START Provided material
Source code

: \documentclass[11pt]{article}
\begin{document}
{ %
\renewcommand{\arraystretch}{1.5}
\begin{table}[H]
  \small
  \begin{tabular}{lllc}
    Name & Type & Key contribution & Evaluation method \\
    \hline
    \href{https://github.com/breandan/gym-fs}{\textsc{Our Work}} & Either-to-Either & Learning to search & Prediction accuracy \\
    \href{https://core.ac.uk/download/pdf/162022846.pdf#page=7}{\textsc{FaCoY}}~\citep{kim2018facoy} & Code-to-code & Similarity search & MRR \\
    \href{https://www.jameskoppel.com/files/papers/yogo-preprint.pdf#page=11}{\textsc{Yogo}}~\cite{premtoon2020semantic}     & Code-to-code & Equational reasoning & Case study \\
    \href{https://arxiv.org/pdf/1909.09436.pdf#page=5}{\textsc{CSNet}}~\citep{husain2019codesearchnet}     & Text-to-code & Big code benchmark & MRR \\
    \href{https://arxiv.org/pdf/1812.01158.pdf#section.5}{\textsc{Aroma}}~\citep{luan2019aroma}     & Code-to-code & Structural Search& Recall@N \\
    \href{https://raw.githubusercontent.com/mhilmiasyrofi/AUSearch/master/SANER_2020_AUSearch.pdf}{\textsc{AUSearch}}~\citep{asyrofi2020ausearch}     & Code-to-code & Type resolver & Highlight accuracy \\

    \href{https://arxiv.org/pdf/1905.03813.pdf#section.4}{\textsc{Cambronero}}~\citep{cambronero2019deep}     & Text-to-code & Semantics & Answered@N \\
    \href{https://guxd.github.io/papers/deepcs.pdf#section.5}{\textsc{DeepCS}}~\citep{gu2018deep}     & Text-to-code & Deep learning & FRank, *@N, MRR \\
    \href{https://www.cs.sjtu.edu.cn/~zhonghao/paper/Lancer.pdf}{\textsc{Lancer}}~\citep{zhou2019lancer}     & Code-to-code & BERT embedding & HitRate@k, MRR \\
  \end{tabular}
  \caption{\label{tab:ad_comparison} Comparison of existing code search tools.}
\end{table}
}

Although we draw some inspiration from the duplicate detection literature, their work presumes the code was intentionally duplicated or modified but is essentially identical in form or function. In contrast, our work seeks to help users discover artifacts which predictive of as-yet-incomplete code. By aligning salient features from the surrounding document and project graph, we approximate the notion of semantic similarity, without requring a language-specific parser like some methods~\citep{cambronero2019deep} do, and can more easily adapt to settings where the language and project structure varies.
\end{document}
END Provided material
*Task brief*
Every line of the records containing the word "page" must appear in the answer.

*Task response*
    \href{https://core.ac.uk/download/pdf/162022846.pdf#page=7}{\textsc{FaCoY}}~\citep{kim2018facoy} & Code-to-code & Similarity search & MRR \\
    \href{https://www.jameskoppel.com/files/papers/yogo-preprint.pdf#page=11}{\textsc{Yogo}}~\cite{premtoon2020semantic}     & Code-to-code & Equational reasoning & Case study \\
    \href{https://arxiv.org/pdf/1909.09436.pdf#page=5}{\textsc{CSNet}}~\citep{husain2019codesearchnet}     & Text-to-code & Big code benchmark & MRR \\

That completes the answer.